[Excerpts from a dataset]
———
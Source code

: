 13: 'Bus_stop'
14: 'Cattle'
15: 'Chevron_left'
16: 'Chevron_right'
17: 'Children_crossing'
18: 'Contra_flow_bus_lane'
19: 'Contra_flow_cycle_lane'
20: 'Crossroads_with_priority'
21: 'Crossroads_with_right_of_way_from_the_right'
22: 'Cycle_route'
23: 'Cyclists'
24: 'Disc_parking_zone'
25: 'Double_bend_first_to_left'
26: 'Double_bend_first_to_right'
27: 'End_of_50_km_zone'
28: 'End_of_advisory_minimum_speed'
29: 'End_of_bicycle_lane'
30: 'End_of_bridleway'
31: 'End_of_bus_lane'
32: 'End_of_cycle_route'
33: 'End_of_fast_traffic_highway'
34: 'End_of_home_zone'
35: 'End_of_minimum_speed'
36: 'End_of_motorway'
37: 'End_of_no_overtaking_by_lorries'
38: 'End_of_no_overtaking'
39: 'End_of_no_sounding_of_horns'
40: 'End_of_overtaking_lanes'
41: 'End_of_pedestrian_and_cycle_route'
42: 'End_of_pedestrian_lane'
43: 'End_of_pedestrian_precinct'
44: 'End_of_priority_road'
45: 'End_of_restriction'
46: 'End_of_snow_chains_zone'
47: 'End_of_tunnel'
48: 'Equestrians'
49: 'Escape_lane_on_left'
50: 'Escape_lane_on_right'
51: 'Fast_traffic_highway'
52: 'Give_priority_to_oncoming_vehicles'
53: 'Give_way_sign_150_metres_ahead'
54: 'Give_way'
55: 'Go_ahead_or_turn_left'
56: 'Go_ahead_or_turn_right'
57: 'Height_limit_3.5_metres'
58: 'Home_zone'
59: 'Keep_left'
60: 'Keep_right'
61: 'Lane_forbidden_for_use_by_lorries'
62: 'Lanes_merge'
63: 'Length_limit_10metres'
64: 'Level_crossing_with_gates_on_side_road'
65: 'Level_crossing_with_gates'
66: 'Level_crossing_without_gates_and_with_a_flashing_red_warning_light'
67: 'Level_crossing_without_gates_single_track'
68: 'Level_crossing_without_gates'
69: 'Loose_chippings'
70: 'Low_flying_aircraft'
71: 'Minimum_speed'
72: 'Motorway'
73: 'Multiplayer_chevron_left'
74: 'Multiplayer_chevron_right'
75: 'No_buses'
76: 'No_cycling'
———
Word for word, write out all of the entries again.

Source code

: 13: 'Bus_stop'
14: 'Cattle'
15: 'Chevron_left'
16: 'Chevron_right'
17: 'Children_crossing'
18: 'Contra_flow_bus_lane'
19: 'Contra_flow_cycle_lane'
20: 'Crossroads_with_priority'
21: 'Crossroads_with_right_of_way_from_the_right'
22: 'Cycle_route'
23: 'Cyclists'
24: 'Disc_parking_zone'
25: 'Double_bend_first_to_left'
26: 'Double_bend_first_to_right'
27: 'End_of_50_km_zone'
28: 'End_of_advisory_minimum_speed'
29: 'End_of_bicycle_lane'
30: 'End_of_bridleway'
31: 'End_of_bus_lane'
32: 'End_of_cycle_route'
33: 'End_of_fast_traffic_highway'
34: 'End_of_home_zone'
35: 'End_of_minimum_speed'
36: 'End_of_motorway'
37: 'End_of_no_overtaking_by_lorries'
38: 'End_of_no_overtaking'
39: 'End_of_no_sounding_of_horns'
40: 'End_of_overtaking_lanes'
41: 'End_of_pedestrian_and_cycle_route'
42: 'End_of_pedestrian_lane'
43: 'End_of_pedestrian_precinct'
44: 'End_of_priority_road'
45: 'End_of_restriction'
46: 'End_of_snow_chains_zone'
47: 'End_of_tunnel'
48: 'Equestrians'
49: 'Escape_lane_on_left'
50: 'Escape_lane_on_right'
51: 'Fast_traffic_highway'
52: 'Give_priority_to_oncoming_vehicles'
53: 'Give_way_sign_150_metres_ahead'
54: 'Give_way'
55: 'Go_ahead_or_turn_left'
56: 'Go_ahead_or_turn_right'
57: 'Height_limit_3.5_metres'
58: 'Home_zone'
59: 'Keep_left'
60: 'Keep_right'
61: 'Lane_forbidden_for_use_by_lorries'
62: 'Lanes_merge'
63: 'Length_limit_10metres'
64: 'Level_crossing_with_gates_on_side_road'
65: 'Level_crossing_with_gates'
66: 'Level_crossing_without_gates_and_with_a_flashing_red_warning_light'
67: 'Level_crossing_without_gates_single_track'
68: 'Level_crossing_without_gates'
69: 'Loose_chippings'
70: 'Low_flying_aircraft'
71: 'Minimum_speed'
72: 'Motorway'
73: 'Multiplayer_chevron_left'
74: 'Multiplayer_chevron_right'
75: 'No_buses'
76: 'No_cycling'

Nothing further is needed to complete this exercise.